**About this task**
Find "ady bothor at all." and "The Ingo siya ho will bo right up." in the records below. Copy the lines holding them and every line between, exactly, and no others.

**Data provided**

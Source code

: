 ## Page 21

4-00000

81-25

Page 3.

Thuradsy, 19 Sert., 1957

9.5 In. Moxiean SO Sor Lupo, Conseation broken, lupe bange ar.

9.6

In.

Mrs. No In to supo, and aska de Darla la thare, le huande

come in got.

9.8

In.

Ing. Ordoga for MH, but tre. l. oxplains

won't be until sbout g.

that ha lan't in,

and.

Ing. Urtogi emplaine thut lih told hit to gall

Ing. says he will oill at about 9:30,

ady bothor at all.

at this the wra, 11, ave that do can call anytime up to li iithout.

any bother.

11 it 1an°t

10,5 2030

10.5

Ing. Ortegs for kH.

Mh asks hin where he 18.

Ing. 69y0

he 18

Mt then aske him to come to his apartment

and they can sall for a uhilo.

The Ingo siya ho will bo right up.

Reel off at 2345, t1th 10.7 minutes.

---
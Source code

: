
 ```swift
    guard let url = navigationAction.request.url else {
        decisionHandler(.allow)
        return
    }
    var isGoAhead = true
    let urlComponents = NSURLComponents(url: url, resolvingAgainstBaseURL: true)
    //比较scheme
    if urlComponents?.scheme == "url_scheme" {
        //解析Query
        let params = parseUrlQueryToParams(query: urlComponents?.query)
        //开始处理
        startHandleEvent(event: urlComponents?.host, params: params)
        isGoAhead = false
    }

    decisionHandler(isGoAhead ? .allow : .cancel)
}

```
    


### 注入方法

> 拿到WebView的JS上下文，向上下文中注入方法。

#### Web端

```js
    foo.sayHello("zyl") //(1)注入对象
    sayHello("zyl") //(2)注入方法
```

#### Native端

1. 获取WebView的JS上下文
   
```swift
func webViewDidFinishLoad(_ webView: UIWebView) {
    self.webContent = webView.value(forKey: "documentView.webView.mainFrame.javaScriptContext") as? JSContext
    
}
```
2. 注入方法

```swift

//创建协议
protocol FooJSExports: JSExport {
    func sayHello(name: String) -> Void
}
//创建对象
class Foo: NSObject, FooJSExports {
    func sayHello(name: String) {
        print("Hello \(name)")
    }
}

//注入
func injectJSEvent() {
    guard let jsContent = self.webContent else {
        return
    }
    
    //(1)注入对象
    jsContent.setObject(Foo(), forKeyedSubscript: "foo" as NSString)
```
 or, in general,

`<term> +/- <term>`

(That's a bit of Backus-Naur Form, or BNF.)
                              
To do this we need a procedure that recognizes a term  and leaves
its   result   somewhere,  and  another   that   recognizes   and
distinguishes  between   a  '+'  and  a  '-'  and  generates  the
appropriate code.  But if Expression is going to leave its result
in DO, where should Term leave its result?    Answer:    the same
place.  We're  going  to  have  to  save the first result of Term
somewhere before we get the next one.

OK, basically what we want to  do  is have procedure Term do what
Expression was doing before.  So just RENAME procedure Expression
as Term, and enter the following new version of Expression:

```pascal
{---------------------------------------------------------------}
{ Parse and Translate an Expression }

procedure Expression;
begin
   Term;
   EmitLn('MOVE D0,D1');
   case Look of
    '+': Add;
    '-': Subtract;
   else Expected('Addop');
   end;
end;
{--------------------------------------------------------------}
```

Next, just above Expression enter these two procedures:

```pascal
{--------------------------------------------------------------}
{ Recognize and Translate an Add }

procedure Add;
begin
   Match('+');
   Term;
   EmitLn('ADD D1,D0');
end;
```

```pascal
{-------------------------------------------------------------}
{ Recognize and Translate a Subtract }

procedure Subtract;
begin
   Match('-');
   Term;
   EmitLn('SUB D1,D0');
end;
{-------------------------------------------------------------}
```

**Answer to this exercise**
ady bothor at all.

at this the wra, 11, ave that do can call anytime up to li iithout.

any bother.

11 it 1an°t

10,5 2030

10.5

Ing. Ortegs for kH.

Mh asks hin where he 18.

Ing. 69y0

he 18

Mt then aske him to come to his apartment

and they can sall for a uhilo.

The Ingo siya ho will bo right up.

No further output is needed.